Another famous noble gas is neon, the stuff that’s used in store signs.
Some other noble gasses probably aren’t as famous, but we hear about them sometimes in industrial applications. These include xenon and krypton, which, like neon, are established players in the light business.
Another noble gas, radon, is radioactive, and is a health threat if it seeps from the earth into your house. That’s a problem in some parts of the world, but I’ve never heard of it being a factor in Saipan.
In order to isolate them and bottle them up for use, argon, neon, and several other gasses are culled from the air by freezing the air into a liquid state, and then separating the gasses as the air warms up again.
Helium, incidentally, isn’t gathered from the air. It’s so light that it just floats away and the atmosphere can’t retain it. Helium, however, is often co-located with natural gas deposits, so it’s harvested as a byproduct of natural gas wells.

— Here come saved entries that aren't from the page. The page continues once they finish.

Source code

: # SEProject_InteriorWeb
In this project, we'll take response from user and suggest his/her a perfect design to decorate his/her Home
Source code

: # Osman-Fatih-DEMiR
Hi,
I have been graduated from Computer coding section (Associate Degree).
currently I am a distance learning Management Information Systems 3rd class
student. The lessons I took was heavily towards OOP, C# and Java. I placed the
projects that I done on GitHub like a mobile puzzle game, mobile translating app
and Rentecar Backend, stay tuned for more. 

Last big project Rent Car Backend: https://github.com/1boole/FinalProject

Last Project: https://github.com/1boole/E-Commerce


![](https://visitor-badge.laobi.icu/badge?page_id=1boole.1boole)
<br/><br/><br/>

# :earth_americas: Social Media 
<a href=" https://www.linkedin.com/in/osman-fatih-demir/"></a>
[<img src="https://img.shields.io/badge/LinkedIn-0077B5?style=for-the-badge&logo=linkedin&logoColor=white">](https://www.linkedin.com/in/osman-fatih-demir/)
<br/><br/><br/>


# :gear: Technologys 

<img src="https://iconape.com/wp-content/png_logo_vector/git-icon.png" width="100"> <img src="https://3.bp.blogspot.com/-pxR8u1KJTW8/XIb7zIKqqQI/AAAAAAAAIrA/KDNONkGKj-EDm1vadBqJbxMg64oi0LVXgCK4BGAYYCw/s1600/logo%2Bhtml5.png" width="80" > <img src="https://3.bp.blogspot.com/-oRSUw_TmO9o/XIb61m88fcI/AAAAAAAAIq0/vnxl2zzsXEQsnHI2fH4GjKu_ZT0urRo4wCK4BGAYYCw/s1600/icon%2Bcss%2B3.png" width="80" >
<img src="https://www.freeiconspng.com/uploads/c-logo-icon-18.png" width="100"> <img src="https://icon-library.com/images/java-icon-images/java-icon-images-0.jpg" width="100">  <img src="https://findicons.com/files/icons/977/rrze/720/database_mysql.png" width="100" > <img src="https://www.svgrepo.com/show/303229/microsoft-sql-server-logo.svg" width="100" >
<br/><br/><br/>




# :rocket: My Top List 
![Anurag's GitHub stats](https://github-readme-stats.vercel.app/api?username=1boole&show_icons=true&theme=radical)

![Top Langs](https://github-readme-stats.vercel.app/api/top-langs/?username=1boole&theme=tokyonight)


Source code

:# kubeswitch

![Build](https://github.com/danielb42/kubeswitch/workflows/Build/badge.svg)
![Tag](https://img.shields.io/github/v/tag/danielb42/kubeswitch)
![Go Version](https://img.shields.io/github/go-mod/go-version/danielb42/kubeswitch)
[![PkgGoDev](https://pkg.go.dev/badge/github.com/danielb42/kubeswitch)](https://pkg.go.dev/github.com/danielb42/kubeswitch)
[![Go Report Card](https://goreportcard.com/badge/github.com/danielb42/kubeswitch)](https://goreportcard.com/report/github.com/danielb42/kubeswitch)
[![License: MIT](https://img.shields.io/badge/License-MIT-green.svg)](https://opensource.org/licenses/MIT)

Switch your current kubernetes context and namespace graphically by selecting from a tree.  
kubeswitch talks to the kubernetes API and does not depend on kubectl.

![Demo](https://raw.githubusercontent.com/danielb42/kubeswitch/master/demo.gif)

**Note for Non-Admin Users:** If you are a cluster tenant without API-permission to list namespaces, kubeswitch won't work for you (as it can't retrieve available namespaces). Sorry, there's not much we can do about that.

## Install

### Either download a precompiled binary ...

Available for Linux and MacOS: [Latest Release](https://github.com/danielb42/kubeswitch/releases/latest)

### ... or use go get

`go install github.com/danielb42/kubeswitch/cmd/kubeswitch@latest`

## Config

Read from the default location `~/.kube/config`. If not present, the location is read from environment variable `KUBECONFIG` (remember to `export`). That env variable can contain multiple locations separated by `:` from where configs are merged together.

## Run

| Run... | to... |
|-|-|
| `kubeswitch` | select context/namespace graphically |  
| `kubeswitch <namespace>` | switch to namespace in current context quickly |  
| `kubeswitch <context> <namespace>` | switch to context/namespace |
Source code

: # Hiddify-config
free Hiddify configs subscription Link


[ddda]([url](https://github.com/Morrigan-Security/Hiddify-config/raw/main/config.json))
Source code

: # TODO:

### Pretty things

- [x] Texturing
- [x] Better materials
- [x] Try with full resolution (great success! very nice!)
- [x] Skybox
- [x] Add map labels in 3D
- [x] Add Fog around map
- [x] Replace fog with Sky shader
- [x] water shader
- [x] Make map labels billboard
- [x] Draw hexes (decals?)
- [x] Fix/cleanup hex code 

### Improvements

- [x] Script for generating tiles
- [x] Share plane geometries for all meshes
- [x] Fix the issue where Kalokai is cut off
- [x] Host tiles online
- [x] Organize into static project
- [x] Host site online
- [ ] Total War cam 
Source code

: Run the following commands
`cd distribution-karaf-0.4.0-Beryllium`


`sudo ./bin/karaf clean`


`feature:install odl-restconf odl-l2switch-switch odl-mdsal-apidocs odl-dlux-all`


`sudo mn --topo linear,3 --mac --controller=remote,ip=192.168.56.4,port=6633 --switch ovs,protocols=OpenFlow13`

Nature’s noble elements are listed in the far right-hand column of the periodic table of the elements. Take a look at the table, and you’ll see them listed by their two-letter symbols, which, going from lightest to heaviest, are He (helium), Ne (neon), Ar (argon; yea, argon!), Kr (krypton), Xe (xenon), and Rn (radon).
Overall, then, my impression of argon is that it’s a friendly and unassuming element. It’s happy to just be argon, and it doesn’t go looking for trouble. It doesn’t mess with or corrode the other materials out there. It doesn’t mess with those of us who are breathing it, either. And it helps scientists and inventors do, uh, scientific and inventive things.
That’s not a bad tally in my book. So let’s raise a toast to argon this weekend. For a third place finisher with a zero-point-nine-three percent score, I’d say that argon has held its own pretty well.